Things were bad back in Taiwan and i knew it, because i was right next to you for at least 3 years. You confided in me and I tried to help you as much as I could. And I thought when we got together you found your good place. Even after we broke up, we stayed best friends and you stayed in your good place.
We talked for a while after we both moved out of taiwan, and you said you were enjoying your new life. It must've been true, because you really did look happy in your photos.
So i assumed you were okay. I assumed you were past the bad phase.
But i probably shouldnt have made assumptions.
When I asked you about college, you were so happy you got to choose what you wanted. I felt like i didn't have to worry about you anymore.
Then today you told me things were bad. You said it like out of nowhere. It surprised me. And yet i guess i knew things might turn out this way.
Things were bad in taiwan. But not as bad as this. The thought of really losing you, it... It made me scared.

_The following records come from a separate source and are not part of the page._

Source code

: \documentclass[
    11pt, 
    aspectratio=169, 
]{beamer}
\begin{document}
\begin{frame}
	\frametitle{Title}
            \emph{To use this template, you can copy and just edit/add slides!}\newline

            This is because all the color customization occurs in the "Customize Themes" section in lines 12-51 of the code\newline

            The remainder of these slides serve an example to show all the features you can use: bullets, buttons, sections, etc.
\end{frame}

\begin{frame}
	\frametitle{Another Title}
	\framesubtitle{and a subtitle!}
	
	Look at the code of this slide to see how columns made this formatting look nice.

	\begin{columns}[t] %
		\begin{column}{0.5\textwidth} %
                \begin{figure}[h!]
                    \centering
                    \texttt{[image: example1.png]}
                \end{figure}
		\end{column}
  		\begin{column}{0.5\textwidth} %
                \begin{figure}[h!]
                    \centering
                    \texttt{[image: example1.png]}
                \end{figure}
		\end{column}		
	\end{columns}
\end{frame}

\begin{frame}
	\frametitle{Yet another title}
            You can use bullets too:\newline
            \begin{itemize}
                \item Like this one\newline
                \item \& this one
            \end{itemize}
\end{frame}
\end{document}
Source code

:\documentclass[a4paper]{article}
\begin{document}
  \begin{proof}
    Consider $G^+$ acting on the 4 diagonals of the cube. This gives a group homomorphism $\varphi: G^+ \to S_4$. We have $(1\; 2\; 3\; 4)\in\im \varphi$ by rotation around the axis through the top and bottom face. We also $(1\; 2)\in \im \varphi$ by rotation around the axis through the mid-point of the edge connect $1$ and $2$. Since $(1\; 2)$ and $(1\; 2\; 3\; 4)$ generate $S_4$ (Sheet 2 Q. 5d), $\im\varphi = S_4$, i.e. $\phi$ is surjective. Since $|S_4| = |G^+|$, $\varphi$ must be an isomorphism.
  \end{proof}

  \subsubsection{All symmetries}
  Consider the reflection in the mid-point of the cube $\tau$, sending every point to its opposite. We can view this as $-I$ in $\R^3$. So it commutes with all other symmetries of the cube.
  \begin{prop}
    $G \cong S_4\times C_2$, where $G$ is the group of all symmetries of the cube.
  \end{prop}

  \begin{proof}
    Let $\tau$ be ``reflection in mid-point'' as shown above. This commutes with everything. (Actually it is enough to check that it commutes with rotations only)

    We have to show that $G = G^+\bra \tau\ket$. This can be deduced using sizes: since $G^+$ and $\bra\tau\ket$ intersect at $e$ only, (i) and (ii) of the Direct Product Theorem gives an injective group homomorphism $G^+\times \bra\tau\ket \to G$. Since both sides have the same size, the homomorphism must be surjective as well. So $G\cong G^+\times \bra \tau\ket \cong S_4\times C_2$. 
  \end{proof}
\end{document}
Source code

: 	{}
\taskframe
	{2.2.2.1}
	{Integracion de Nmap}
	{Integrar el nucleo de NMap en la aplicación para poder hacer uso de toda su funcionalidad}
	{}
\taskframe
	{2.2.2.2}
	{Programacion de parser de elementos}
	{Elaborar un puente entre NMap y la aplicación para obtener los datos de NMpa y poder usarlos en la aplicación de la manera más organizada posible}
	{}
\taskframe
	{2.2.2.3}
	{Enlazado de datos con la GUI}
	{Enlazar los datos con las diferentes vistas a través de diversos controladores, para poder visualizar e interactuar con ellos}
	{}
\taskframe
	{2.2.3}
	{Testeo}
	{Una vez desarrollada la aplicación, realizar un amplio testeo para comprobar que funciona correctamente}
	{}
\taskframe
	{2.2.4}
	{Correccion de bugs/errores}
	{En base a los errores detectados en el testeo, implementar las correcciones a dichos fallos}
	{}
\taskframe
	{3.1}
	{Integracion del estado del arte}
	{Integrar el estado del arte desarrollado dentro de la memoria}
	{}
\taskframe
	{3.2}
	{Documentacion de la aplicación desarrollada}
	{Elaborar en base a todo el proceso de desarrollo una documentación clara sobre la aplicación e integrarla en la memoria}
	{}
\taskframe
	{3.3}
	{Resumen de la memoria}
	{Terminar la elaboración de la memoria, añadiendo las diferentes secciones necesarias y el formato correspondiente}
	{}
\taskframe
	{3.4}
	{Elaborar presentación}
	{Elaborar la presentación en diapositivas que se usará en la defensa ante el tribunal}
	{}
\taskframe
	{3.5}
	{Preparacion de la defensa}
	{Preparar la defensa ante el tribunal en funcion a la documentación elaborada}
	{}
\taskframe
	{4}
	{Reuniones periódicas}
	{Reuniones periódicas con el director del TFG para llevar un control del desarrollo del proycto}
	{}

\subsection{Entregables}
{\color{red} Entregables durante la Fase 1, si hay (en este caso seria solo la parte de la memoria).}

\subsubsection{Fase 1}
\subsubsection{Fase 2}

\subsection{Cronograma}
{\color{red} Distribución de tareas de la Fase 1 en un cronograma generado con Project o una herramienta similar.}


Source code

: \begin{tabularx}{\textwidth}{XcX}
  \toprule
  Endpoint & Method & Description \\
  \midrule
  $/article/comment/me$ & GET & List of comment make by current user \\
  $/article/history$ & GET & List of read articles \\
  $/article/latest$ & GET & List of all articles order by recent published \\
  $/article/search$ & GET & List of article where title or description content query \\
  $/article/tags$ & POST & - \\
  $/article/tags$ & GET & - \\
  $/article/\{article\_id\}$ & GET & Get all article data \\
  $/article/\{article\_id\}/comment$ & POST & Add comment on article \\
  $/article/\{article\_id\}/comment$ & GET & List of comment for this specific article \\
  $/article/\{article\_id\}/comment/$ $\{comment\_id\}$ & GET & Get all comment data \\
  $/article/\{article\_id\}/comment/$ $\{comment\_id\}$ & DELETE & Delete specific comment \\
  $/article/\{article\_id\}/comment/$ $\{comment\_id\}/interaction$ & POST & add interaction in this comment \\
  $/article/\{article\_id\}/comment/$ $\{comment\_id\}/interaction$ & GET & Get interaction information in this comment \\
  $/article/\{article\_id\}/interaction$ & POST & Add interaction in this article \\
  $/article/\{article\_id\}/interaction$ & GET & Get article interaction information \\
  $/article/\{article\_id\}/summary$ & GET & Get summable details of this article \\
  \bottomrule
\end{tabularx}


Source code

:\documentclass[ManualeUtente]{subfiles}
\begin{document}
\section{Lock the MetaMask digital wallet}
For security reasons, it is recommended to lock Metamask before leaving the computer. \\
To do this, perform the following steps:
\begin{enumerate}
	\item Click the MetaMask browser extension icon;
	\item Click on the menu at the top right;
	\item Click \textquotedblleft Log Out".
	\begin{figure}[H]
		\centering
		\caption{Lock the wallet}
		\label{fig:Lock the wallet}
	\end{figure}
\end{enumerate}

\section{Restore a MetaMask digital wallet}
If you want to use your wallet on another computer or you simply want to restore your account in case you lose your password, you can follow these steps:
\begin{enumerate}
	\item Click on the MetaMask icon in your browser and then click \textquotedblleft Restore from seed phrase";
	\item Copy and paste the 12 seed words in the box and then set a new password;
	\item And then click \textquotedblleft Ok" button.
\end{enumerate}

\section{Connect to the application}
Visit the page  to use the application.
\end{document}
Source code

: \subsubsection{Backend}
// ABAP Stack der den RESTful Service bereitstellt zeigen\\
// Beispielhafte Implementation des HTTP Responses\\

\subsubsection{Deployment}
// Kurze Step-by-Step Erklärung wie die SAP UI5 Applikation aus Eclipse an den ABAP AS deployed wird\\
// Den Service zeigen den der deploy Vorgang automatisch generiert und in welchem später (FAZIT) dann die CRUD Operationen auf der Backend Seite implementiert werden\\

I have many regrets. Like not studying inhigh school. But nothing can compare to this one. Had i made an effort to keep in touch with you, to let you know that I'm always here for you no matter the distance, maybe you wouldn't have relapsed. Maybe you'll still be at school pursuing your dream.
I'm really sorry. Now that we're in the same country, I'm going to make the effort. I felt like I lost you once and I'm not going through that again. I love you.